__Your assignment__
From the data below, retype exactly the lines starting with the one that contains "correctement aux requêtes." and ending with the one that contains "en œuvre du", both included.

[[ Data to examine open ]]

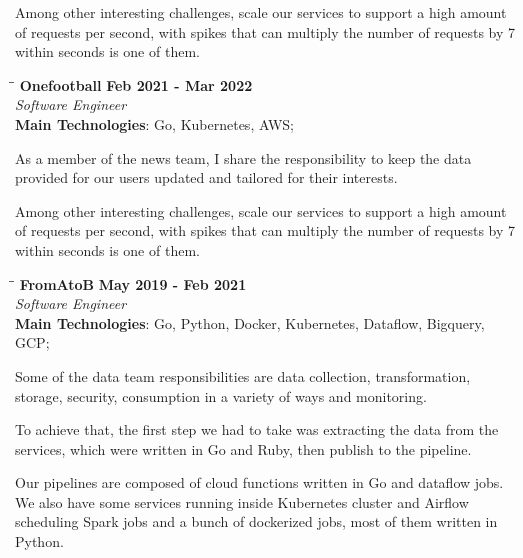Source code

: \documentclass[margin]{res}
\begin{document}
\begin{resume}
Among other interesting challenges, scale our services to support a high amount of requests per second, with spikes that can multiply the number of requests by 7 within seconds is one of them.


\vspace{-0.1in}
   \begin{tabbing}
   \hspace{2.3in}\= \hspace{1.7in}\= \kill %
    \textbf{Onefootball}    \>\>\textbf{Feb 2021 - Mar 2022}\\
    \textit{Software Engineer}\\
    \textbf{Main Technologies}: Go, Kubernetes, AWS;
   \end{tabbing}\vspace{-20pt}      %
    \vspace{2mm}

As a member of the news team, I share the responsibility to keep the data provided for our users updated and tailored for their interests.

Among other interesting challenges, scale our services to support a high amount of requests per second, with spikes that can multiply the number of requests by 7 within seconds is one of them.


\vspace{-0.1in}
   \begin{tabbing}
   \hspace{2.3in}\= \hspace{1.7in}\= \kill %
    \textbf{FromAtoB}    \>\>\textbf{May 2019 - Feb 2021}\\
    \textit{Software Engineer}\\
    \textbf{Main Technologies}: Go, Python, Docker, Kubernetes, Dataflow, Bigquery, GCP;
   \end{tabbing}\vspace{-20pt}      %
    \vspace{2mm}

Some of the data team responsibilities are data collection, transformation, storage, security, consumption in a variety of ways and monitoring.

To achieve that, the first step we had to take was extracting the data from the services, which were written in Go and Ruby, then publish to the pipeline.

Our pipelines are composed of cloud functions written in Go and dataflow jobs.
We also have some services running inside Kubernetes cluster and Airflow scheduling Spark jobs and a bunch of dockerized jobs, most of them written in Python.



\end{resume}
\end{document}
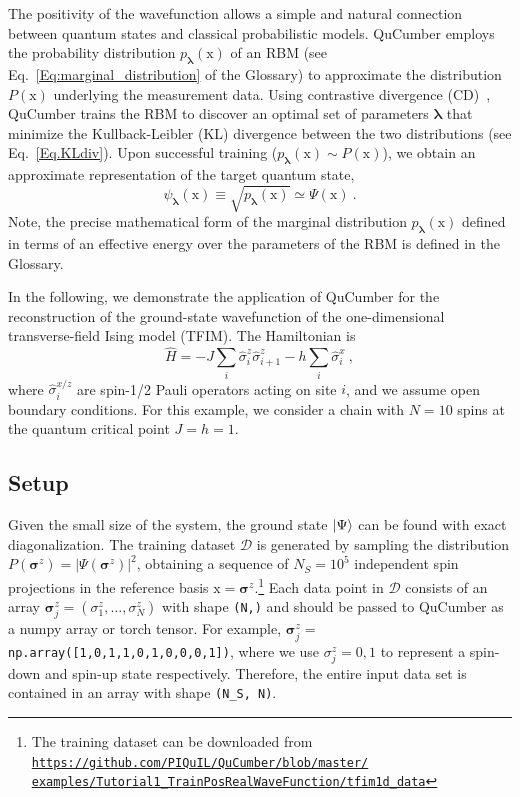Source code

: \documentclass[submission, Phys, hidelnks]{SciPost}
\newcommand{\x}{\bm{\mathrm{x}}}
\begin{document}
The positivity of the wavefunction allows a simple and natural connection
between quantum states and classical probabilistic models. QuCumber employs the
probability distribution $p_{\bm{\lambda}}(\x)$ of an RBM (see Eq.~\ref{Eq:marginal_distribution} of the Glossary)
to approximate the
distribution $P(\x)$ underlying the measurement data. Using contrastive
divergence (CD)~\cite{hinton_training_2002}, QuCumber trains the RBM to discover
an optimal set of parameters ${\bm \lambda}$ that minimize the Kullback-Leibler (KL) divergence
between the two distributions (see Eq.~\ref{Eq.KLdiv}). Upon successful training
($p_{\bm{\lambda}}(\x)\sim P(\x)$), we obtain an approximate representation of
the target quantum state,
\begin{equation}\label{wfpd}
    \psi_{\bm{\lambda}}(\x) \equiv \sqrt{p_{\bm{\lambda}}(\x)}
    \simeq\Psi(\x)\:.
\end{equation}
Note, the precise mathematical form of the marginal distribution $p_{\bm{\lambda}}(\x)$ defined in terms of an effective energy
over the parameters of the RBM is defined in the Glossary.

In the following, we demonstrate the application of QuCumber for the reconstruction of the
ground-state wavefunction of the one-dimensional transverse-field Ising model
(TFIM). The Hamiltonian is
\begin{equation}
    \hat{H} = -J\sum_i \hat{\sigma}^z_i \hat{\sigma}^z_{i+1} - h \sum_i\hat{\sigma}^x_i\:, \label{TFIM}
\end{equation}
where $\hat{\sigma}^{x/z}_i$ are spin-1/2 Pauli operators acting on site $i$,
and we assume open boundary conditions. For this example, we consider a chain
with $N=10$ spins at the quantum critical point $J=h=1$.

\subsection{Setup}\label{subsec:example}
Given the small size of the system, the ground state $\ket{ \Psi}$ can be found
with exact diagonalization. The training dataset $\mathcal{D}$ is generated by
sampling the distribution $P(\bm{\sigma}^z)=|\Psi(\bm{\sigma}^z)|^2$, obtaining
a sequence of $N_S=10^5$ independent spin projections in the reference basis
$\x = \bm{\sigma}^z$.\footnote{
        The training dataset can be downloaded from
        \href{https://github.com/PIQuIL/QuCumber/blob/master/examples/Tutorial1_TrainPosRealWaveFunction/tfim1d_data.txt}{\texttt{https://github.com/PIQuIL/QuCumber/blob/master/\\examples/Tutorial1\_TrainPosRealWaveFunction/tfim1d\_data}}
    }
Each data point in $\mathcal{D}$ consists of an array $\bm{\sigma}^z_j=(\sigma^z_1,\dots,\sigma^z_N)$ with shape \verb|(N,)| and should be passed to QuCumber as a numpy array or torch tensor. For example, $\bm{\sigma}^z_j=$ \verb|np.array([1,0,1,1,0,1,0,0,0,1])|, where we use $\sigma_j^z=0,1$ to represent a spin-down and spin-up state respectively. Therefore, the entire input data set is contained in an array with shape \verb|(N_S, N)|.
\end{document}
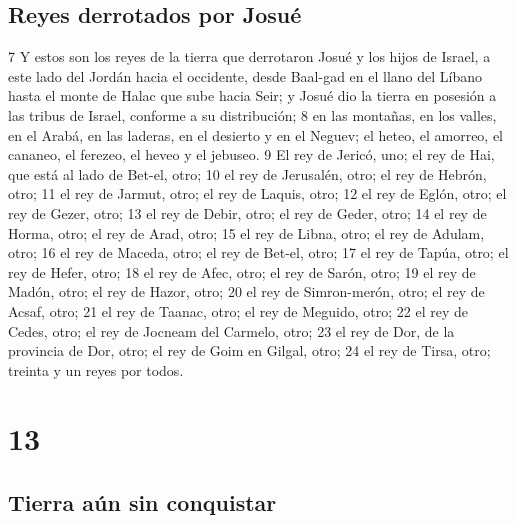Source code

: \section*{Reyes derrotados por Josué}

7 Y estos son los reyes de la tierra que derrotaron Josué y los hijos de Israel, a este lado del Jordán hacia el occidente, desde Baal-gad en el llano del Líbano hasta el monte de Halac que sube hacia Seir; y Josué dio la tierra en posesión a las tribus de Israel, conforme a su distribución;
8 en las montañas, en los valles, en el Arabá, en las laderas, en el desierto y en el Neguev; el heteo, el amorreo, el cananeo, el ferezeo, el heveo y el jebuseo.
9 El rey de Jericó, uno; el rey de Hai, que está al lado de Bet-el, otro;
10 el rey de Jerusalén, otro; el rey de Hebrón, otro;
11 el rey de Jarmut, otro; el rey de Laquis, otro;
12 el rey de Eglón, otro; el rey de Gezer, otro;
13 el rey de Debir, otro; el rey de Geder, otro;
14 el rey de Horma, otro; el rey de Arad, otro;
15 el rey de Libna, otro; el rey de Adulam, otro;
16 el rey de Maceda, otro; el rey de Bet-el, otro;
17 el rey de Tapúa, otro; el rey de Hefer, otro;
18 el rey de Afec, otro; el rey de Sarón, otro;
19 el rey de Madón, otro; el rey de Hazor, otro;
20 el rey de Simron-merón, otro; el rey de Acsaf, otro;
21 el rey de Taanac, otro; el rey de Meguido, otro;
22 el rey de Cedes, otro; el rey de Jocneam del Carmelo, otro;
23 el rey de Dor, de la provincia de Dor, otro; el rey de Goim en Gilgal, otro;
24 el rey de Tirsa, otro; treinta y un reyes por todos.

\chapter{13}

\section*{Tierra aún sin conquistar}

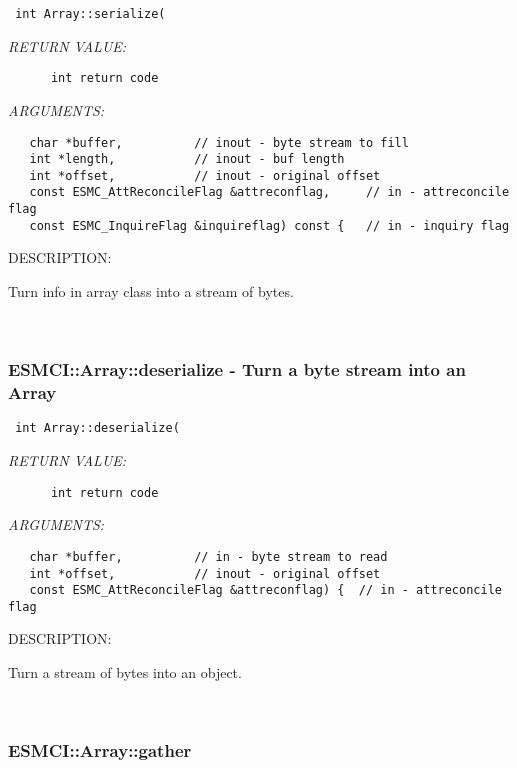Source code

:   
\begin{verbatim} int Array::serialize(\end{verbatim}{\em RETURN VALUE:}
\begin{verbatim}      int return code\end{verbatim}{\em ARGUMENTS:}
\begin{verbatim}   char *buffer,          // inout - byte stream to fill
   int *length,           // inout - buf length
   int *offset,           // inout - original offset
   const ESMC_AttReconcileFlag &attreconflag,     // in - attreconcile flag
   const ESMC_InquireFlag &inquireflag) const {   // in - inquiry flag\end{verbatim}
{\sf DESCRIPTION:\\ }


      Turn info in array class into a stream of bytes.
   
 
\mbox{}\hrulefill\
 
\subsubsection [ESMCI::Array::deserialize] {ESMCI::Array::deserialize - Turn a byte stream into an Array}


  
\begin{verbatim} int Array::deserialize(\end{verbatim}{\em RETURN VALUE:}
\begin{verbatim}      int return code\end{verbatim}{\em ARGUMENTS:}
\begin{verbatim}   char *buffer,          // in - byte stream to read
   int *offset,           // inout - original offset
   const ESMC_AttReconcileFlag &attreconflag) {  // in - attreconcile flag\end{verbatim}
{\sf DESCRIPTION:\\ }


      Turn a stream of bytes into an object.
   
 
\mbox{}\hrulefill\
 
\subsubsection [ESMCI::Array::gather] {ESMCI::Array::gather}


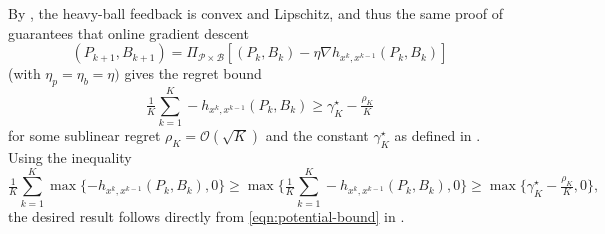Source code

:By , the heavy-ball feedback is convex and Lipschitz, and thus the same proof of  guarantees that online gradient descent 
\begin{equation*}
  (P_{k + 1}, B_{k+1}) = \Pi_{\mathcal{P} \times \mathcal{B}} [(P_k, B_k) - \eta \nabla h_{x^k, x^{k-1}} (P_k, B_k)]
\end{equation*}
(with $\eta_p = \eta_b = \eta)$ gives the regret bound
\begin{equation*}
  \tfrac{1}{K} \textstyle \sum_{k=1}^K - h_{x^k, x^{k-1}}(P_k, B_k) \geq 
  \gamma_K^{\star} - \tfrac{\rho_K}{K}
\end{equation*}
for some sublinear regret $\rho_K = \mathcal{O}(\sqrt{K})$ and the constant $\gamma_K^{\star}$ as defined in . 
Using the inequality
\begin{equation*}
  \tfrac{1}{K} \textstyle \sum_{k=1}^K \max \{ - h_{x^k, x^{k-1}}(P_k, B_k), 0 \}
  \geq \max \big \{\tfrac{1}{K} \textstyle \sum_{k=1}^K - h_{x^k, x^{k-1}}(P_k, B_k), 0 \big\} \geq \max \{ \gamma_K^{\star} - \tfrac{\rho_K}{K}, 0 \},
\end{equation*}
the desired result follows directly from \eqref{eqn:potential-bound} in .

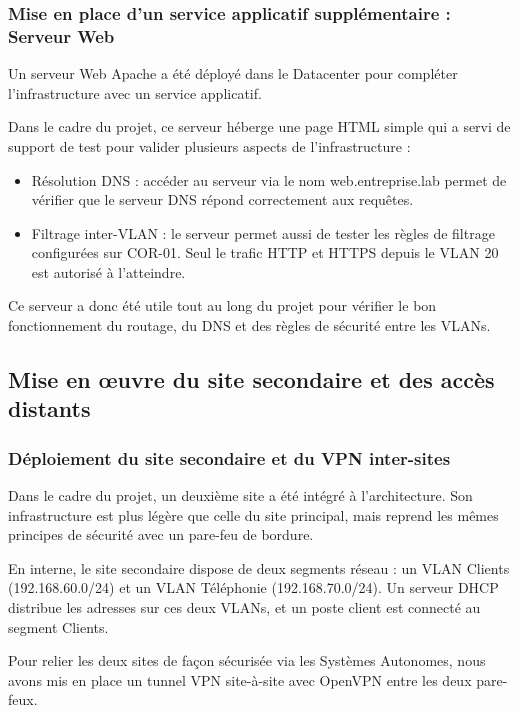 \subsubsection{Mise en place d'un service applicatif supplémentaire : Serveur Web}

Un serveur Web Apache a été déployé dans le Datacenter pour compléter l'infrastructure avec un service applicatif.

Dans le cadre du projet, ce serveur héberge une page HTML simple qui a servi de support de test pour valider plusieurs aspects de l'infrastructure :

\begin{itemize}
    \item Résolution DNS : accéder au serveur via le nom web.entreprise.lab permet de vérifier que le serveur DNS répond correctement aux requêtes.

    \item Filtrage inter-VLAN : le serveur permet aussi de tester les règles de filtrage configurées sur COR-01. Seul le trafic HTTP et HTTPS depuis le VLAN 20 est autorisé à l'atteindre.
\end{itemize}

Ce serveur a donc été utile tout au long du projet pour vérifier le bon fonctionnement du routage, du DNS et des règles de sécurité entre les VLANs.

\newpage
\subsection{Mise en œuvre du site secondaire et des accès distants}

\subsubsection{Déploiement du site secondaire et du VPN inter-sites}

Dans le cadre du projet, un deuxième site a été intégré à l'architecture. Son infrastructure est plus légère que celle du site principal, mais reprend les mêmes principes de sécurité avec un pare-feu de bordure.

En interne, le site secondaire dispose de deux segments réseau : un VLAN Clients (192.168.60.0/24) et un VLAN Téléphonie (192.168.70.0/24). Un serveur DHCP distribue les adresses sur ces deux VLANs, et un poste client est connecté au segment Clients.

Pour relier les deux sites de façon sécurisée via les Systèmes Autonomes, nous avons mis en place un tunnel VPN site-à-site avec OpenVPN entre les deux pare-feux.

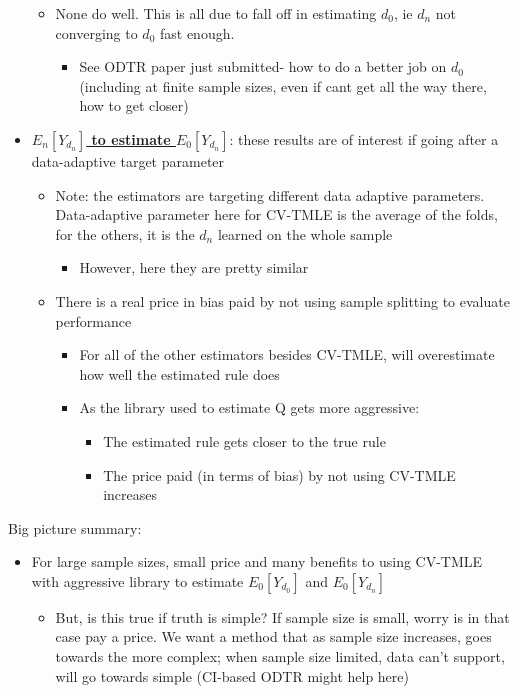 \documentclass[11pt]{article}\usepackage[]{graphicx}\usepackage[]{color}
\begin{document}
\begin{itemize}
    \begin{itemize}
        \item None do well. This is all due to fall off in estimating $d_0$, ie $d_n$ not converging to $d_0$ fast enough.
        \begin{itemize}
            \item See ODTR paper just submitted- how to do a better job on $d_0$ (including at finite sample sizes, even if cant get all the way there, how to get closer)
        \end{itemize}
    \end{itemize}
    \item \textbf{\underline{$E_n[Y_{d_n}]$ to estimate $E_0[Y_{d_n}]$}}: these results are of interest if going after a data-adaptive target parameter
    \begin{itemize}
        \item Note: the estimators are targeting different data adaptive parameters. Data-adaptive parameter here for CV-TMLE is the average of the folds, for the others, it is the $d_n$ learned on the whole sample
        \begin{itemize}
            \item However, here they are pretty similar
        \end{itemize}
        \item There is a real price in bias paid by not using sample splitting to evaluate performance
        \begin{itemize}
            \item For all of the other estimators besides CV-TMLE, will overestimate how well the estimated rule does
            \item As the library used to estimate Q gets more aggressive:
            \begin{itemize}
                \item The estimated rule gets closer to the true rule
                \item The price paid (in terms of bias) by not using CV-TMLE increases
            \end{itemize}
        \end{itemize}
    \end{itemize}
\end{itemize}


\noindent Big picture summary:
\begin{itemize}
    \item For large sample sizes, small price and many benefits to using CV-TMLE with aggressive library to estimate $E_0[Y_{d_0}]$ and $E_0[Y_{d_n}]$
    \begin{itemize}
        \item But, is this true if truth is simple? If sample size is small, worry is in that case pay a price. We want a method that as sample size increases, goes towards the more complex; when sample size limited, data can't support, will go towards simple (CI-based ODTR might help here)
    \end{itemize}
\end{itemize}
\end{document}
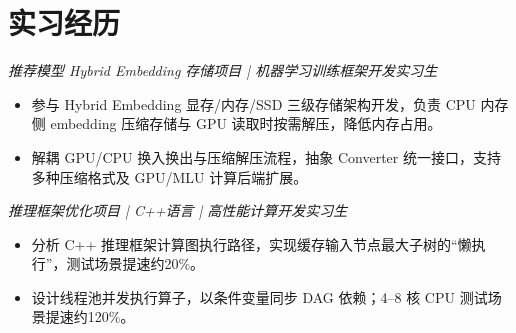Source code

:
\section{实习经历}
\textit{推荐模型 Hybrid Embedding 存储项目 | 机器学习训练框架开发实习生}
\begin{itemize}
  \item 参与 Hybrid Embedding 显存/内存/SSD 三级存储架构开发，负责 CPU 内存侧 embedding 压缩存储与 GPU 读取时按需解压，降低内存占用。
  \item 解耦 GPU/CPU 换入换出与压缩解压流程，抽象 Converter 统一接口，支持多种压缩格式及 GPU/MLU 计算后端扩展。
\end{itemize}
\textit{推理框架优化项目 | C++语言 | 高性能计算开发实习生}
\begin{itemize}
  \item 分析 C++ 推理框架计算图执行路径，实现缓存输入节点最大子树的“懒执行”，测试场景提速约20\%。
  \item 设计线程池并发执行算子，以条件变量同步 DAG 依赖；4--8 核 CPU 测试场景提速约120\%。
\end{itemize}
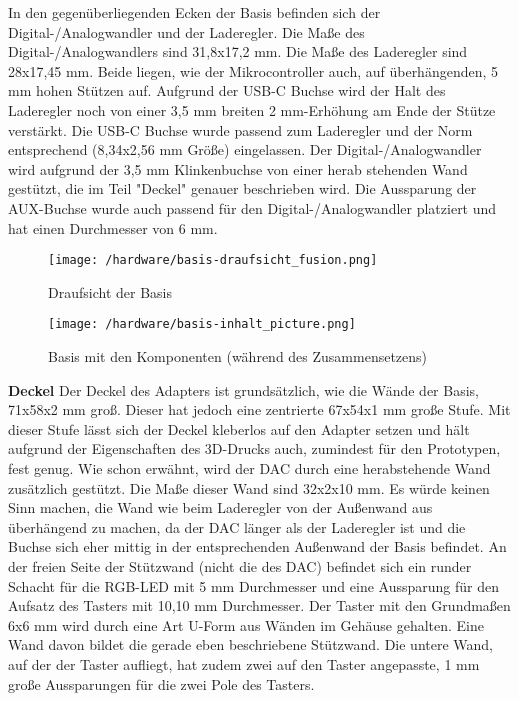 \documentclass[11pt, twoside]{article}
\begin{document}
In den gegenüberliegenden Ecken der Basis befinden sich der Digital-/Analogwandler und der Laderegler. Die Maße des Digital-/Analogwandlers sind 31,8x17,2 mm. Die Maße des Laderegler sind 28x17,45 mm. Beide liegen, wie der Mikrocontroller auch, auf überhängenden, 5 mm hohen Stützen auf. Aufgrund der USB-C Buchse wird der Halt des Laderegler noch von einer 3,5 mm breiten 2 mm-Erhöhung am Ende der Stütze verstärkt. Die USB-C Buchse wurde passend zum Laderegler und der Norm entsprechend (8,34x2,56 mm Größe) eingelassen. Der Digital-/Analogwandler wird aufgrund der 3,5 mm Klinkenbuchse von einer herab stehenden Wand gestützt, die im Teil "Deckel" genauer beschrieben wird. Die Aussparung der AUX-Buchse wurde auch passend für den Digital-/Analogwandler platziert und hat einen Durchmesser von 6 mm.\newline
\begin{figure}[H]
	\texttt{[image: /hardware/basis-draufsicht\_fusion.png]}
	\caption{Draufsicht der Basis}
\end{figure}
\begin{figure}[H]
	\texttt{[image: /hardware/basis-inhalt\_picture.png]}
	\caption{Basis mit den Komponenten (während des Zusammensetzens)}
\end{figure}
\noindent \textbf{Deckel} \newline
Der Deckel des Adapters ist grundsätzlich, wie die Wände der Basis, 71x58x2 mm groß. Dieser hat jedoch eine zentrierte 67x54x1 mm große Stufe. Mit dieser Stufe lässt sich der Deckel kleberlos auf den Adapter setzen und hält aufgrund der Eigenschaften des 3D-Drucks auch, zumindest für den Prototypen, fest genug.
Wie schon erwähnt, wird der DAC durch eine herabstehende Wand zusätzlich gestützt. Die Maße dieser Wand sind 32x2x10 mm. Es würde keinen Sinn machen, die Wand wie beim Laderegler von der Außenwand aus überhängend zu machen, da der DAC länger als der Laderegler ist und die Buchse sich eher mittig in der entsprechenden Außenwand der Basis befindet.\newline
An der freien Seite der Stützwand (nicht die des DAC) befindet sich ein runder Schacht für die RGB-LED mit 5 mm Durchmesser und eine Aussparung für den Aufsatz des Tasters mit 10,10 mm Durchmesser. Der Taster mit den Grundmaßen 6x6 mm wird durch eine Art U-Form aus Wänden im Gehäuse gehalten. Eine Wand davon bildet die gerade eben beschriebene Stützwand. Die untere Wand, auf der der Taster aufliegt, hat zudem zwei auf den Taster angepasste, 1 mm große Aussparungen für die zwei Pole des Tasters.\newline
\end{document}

[[ Data to examine closed ]]

__Problem solution__
    \item Résolution DNS : accéder au serveur via le nom web.entreprise.lab permet de vérifier que le serveur DNS répond correctement aux requêtes.

    \item Filtrage inter-VLAN : le serveur permet aussi de tester les règles de filtrage configurées sur COR-01. Seul le trafic HTTP et HTTPS depuis le VLAN 20 est autorisé à l'atteindre.
\end{itemize}

Ce serveur a donc été utile tout au long du projet pour vérifier le bon fonctionnement du routage, du DNS et des règles de sécurité entre les VLANs.

\newpage
\subsection{Mise en œuvre du site secondaire et des accès distants}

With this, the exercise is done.